One limitation of this study was that we did not measure the diffusing capacity of the lung for carbon monoxide (DLCO). Since DLCO is a valuable proxy measurement for alveolar oxygen exchange, it is an important factor affecting exercise capacity. For patients with resectable lung cancer, DLCO is usually a recommended test and is an independent predictor of postoperative mortality and morbidity.36 The main reason for not measuring DLCO in patients of this study was mainly due to the inoperable nature of the disease upon diagnosis.

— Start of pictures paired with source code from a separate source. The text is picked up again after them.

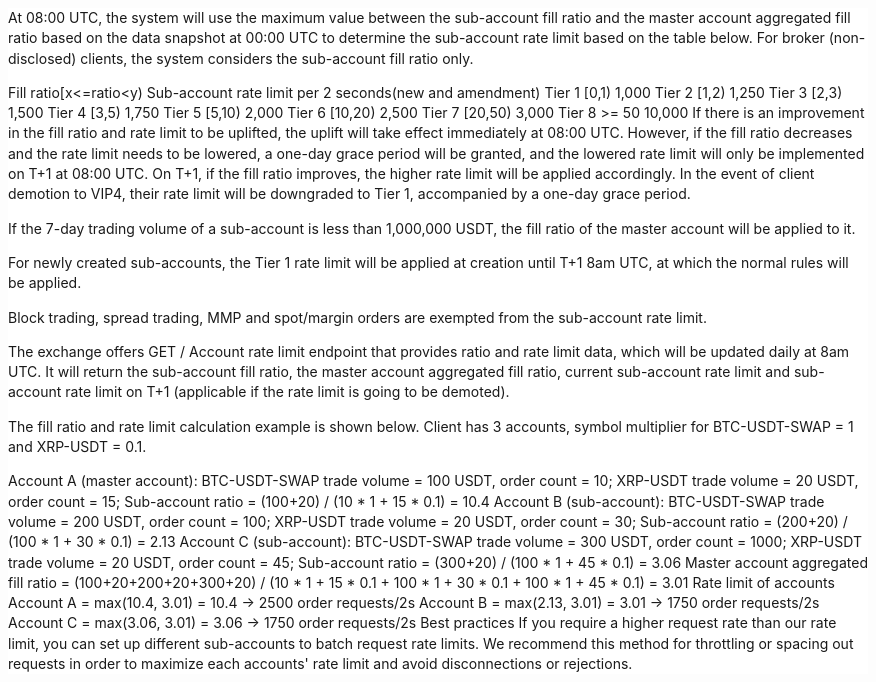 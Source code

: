 


At 08:00 UTC, the system will use the maximum value between the sub-account fill ratio and the master account aggregated fill ratio based on the data snapshot at 00:00 UTC to determine the sub-account rate limit based on the table below. For broker (non-disclosed) clients, the system considers the sub-account fill ratio only.

Fill ratio[x<=ratio<y)	Sub-account rate limit per 2 seconds(new and amendment)
Tier 1	[0,1)	1,000
Tier 2	[1,2)	1,250
Tier 3	[2,3)	1,500
Tier 4	[3,5)	1,750
Tier 5	[5,10)	2,000
Tier 6	[10,20)	2,500
Tier 7	[20,50)	3,000
Tier 8	>= 50	10,000
If there is an improvement in the fill ratio and rate limit to be uplifted, the uplift will take effect immediately at 08:00 UTC. However, if the fill ratio decreases and the rate limit needs to be lowered, a one-day grace period will be granted, and the lowered rate limit will only be implemented on T+1 at 08:00 UTC. On T+1, if the fill ratio improves, the higher rate limit will be applied accordingly. In the event of client demotion to VIP4, their rate limit will be downgraded to Tier 1, accompanied by a one-day grace period.



If the 7-day trading volume of a sub-account is less than 1,000,000 USDT, the fill ratio of the master account will be applied to it.



For newly created sub-accounts, the Tier 1 rate limit will be applied at creation until T+1 8am UTC, at which the normal rules will be applied.



Block trading, spread trading, MMP and spot/margin orders are exempted from the sub-account rate limit.



The exchange offers GET / Account rate limit endpoint that provides ratio and rate limit data, which will be updated daily at 8am UTC. It will return the sub-account fill ratio, the master account aggregated fill ratio, current sub-account rate limit and sub-account rate limit on T+1 (applicable if the rate limit is going to be demoted).

The fill ratio and rate limit calculation example is shown below. Client has 3 accounts, symbol multiplier for BTC-USDT-SWAP = 1 and XRP-USDT = 0.1.

Account A (master account):
BTC-USDT-SWAP trade volume = 100 USDT, order count = 10;
XRP-USDT trade volume = 20 USDT, order count = 15;
Sub-account ratio = (100+20) / (10 * 1 + 15 * 0.1) = 10.4
Account B (sub-account):
BTC-USDT-SWAP trade volume = 200 USDT, order count = 100;
XRP-USDT trade volume = 20 USDT, order count = 30;
Sub-account ratio = (200+20) / (100 * 1 + 30 * 0.1) = 2.13
Account C (sub-account):
BTC-USDT-SWAP trade volume = 300 USDT, order count = 1000;
XRP-USDT trade volume = 20 USDT, order count = 45;
Sub-account ratio = (300+20) / (100 * 1 + 45 * 0.1) = 3.06
Master account aggregated fill ratio = (100+20+200+20+300+20) / (10 * 1 + 15 * 0.1 + 100 * 1 + 30 * 0.1 + 100 * 1 + 45 * 0.1) = 3.01
Rate limit of accounts
Account A = max(10.4, 3.01) = 10.4 -> 2500 order requests/2s
Account B = max(2.13, 3.01) = 3.01 -> 1750 order requests/2s
Account C = max(3.06, 3.01) = 3.06 -> 1750 order requests/2s
Best practices
If you require a higher request rate than our rate limit, you can set up different sub-accounts to batch request rate limits. We recommend this method for throttling or spacing out requests in order to maximize each accounts' rate limit and avoid disconnections or rejections.
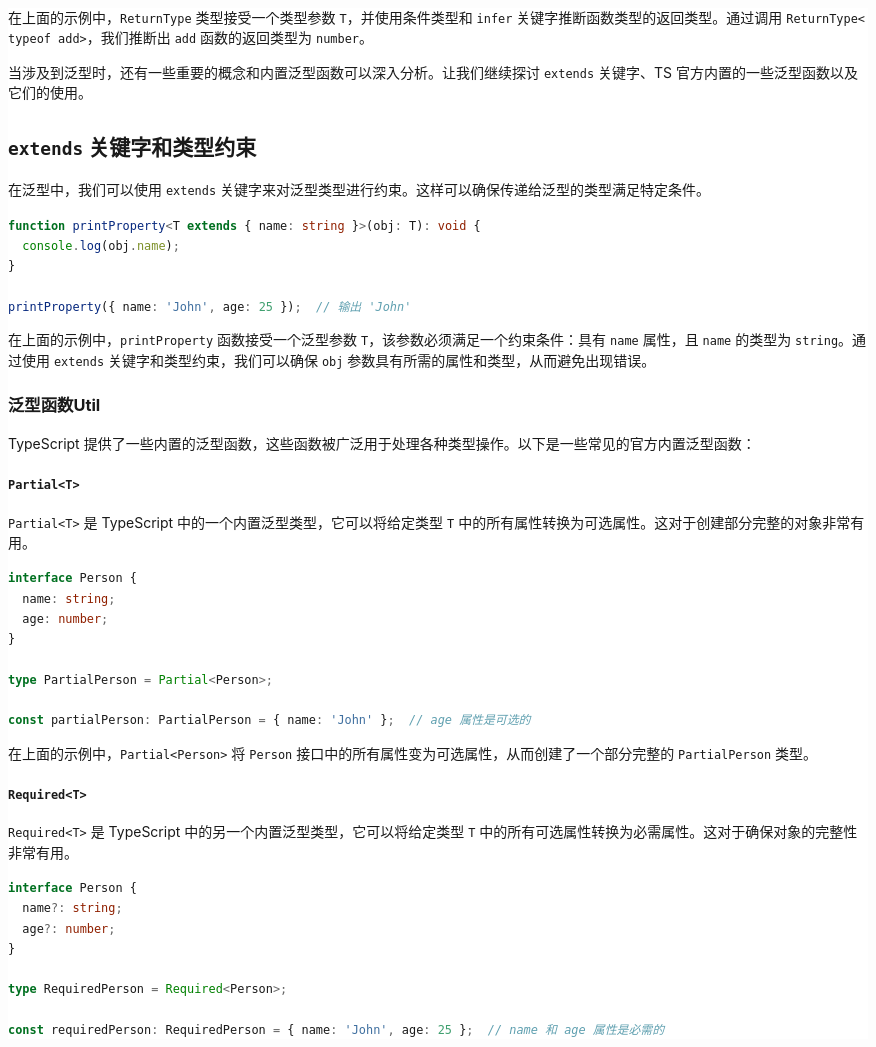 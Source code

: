 在上面的示例中，`ReturnType` 类型接受一个类型参数 `T`，并使用条件类型和 `infer` 关键字推断函数类型的返回类型。通过调用 `ReturnType<typeof add>`，我们推断出 `add` 函数的返回类型为 `number`。

当涉及到泛型时，还有一些重要的概念和内置泛型函数可以深入分析。让我们继续探讨 `extends` 关键字、TS 官方内置的一些泛型函数以及它们的使用。

## `extends` 关键字和类型约束

在泛型中，我们可以使用 `extends` 关键字来对泛型类型进行约束。这样可以确保传递给泛型的类型满足特定条件。

```typescript
function printProperty<T extends { name: string }>(obj: T): void {
  console.log(obj.name);
}

printProperty({ name: 'John', age: 25 });  // 输出 'John'
```

在上面的示例中，`printProperty` 函数接受一个泛型参数 `T`，该参数必须满足一个约束条件：具有 `name` 属性，且 `name` 的类型为 `string`。通过使用 `extends` 关键字和类型约束，我们可以确保 `obj` 参数具有所需的属性和类型，从而避免出现错误。

### 泛型函数Util

TypeScript 提供了一些内置的泛型函数，这些函数被广泛用于处理各种类型操作。以下是一些常见的官方内置泛型函数：

#### `Partial<T>`

`Partial<T>` 是 TypeScript 中的一个内置泛型类型，它可以将给定类型 `T` 中的所有属性转换为可选属性。这对于创建部分完整的对象非常有用。

```typescript
interface Person {
  name: string;
  age: number;
}

type PartialPerson = Partial<Person>;

const partialPerson: PartialPerson = { name: 'John' };  // age 属性是可选的
```

在上面的示例中，`Partial<Person>` 将 `Person` 接口中的所有属性变为可选属性，从而创建了一个部分完整的 `PartialPerson` 类型。

#### `Required<T>`

`Required<T>` 是 TypeScript 中的另一个内置泛型类型，它可以将给定类型 `T` 中的所有可选属性转换为必需属性。这对于确保对象的完整性非常有用。

```typescript
interface Person {
  name?: string;
  age?: number;
}

type RequiredPerson = Required<Person>;

const requiredPerson: RequiredPerson = { name: 'John', age: 25 };  // name 和 age 属性是必需的
```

Weight loss and hemoglobin are important predictive and prognostic factors for treatment response and survival in patients with lung cancer.35,37 In this study, we found weight loss and hemoglobin correlated significantly with exercise performance in patients with advanced lung cancer prior to any anticancer treatment initiated. Hemoglobin is critical for the transport of oxygen and thus has a well-established role in determining exercise performance. It is interesting to note that in the young age group there was a significant difference in hemoglobin levels between female and male patients (11.4 g/dL versus 13.6 g/dL, P < 0.001). The possible explanation for this difference is that low hemoglobin levels are prevalent in premenopausal women due to many potential causes (eg, menstruation).38 Low hemoglobin in the young age group might also explain the considerably worse 6MWT performance of that group. Op den Kamp et al demonstrated that exercise capacity was reduced in patients with lung cancer, who on average had 3.1% weight loss in the past 6 months and had no experience of any type of anticancer treatment.39 In our study, 43.8% (n = 46) patients had weight loss within 6 months prior to lung cancer diagnosis with an average weight loss of 6.2%, which was higher than the recent definition of cachexia (weight loss >5%) in a cancer population.18 Although, weight loss was a risk factor for worse functional exercise performance in the entire study cohort, we found that in the young age group, weight loss was not prominent (average 1%) and thus might not play a part in affecting functional exercise performance in this age group. Whether therapeutic interventions targeting weight loss or low hemoglobin level would provide benefits for exercise performance in patients with advanced lung cancer warrants further exploration.
Conclusion
In conclusion, our data demonstrate that functional exercise performance measured by 6MWT was reduced in patients with advanced lung cancer, and the magnitude of reduction and the factors correlated with the performance were different among stratified age groups. Exercise intervention has an important role in helping patients stay physically strong so they can tolerate anticancer treatment and continue to participate in everyday activities. The results of this study provided additional insight into the various factors that are related to functional exercise capacity in different age groups of patients with advanced lung cancer, and these factors might require attention while designing exercise training protocol for this population.
Acknowledgments
This work was supported by the National Science Council (Taiwan, ROC): NSC 99-2314-B-002-036-MY2.
Footnotes
Disclosure
The authors report no conflicts of interest in this work.